TASK INPUTS:
★ ★ ★ ★ ★ ★ ★
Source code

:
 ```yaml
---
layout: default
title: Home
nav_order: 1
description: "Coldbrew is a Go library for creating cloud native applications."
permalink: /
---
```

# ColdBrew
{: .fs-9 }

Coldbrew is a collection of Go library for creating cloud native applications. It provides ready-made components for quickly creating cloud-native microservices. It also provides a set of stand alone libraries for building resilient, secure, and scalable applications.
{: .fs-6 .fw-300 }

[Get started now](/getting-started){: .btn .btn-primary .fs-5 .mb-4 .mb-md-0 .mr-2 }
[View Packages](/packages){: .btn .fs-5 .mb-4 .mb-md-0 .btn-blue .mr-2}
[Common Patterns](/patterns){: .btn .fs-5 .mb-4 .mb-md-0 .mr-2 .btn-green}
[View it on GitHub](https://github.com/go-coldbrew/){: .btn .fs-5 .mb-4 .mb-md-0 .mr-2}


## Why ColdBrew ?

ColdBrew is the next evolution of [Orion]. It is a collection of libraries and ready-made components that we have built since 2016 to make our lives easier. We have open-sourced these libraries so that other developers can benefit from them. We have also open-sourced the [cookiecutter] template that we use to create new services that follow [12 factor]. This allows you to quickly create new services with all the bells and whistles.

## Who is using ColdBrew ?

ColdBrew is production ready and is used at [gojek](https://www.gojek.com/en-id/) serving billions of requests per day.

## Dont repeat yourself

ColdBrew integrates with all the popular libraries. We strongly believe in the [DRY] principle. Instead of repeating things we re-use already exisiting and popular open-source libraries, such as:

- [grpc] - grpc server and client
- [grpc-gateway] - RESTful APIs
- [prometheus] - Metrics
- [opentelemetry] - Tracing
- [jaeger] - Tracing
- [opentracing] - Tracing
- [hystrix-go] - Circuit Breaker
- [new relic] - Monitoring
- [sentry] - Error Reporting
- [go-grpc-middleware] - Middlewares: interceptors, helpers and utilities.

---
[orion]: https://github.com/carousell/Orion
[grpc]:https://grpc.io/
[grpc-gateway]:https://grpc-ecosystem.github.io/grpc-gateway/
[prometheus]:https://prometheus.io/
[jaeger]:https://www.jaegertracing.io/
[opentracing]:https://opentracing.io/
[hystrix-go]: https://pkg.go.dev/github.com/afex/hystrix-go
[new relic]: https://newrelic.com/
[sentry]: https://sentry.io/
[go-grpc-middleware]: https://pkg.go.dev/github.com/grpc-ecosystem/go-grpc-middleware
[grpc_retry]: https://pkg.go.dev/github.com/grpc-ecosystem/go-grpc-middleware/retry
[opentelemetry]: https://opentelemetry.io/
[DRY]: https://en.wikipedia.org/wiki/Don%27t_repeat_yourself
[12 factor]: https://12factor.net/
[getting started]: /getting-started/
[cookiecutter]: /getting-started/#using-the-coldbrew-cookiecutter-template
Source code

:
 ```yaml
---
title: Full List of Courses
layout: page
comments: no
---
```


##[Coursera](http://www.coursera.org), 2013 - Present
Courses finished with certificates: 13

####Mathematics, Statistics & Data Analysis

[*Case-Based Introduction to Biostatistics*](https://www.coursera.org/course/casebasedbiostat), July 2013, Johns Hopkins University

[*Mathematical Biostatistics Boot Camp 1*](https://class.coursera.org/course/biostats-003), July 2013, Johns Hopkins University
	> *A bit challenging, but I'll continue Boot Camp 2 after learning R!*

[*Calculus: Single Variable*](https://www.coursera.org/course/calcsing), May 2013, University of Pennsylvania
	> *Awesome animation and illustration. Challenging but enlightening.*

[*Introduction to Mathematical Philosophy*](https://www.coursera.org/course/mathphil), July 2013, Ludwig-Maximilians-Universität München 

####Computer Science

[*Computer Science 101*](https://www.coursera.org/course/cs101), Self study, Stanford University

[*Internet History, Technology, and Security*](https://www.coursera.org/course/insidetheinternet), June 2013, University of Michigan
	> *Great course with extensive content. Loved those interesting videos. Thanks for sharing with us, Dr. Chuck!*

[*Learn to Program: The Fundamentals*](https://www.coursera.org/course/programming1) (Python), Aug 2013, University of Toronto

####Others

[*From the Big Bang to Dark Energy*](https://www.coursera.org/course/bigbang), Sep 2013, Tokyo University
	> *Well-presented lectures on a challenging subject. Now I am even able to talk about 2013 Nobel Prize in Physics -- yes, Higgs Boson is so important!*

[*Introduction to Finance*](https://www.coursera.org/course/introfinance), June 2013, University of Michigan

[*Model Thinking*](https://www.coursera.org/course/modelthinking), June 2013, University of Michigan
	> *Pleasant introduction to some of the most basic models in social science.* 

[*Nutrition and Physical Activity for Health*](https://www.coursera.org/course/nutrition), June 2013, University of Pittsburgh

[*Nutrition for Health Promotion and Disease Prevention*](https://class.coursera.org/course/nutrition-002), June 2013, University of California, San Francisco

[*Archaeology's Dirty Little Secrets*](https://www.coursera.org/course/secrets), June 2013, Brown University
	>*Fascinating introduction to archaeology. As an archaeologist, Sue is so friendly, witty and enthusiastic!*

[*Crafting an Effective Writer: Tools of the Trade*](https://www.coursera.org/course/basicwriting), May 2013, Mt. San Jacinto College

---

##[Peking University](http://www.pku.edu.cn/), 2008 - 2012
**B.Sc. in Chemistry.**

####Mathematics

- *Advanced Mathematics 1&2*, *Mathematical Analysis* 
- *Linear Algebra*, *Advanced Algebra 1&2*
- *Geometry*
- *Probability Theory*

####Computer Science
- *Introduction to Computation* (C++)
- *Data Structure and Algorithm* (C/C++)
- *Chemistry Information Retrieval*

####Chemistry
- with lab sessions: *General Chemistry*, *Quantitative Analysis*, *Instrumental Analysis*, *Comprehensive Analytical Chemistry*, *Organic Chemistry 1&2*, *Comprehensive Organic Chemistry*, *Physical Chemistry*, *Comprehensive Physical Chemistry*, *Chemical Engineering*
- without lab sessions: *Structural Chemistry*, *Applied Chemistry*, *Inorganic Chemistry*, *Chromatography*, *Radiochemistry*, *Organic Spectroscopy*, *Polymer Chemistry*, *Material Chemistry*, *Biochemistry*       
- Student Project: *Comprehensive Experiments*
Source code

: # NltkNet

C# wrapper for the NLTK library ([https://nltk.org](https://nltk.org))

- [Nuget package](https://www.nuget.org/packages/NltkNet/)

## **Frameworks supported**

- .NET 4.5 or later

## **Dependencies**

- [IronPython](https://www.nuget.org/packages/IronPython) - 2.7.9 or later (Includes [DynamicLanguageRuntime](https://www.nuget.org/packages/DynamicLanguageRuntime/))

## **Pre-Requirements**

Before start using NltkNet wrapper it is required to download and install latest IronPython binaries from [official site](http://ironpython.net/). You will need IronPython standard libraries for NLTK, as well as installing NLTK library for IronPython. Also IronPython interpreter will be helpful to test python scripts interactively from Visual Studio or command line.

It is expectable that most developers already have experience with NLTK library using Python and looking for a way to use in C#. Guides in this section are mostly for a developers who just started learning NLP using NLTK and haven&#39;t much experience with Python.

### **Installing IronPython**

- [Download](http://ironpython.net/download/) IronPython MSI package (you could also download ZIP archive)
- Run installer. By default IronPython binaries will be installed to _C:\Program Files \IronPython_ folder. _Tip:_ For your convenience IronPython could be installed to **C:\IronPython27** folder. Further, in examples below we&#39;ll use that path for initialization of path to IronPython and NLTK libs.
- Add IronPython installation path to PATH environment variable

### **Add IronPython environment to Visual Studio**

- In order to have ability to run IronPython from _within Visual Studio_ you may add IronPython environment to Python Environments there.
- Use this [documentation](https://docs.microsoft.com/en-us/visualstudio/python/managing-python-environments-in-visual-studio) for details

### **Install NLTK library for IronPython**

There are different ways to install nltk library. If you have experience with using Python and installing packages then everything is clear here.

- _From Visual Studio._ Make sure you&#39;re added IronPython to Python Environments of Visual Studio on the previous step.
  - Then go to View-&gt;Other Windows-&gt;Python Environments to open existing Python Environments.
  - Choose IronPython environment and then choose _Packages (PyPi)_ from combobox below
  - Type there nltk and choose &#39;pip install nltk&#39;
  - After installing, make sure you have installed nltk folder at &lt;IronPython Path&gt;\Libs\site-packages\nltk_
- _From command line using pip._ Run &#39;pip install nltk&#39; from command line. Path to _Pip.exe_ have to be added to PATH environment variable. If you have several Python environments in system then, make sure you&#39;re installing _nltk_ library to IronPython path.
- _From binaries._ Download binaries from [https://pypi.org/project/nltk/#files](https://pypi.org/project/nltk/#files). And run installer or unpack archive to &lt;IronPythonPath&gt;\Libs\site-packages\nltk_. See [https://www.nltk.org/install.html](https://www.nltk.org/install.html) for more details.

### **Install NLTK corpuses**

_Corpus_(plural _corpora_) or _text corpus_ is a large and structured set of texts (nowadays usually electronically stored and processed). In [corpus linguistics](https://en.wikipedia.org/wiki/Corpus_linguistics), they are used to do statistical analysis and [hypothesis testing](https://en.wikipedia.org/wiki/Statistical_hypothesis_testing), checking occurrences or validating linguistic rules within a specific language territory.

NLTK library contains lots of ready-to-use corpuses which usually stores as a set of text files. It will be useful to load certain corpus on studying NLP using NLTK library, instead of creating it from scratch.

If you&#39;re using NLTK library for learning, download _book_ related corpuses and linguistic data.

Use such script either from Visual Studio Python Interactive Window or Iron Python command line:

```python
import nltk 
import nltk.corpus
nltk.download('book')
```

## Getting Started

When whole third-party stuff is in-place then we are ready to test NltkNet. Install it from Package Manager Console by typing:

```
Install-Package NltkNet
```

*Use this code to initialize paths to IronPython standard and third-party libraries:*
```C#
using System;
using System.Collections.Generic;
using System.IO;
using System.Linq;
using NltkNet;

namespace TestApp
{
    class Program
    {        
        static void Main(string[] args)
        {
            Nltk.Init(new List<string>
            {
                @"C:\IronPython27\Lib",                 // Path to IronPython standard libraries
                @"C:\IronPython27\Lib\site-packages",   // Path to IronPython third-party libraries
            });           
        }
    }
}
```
★ ★ ★ ★ ★ ★ ★
WHAT IS EXPECTED: Only one stretch of the entries above is wanted: the lines from the one containing "- [go-grpc-middleware] - Middlewares: interceptors, helpers" through the one containing "[prometheus]:https://prometheus.io/". Please reproduce it exactly.

SOLUTION TO THE PROBLEM:
- [go-grpc-middleware] - Middlewares: interceptors, helpers and utilities.

---
[orion]: https://github.com/carousell/Orion
[grpc]:https://grpc.io/
[grpc-gateway]:https://grpc-ecosystem.github.io/grpc-gateway/
[prometheus]:https://prometheus.io/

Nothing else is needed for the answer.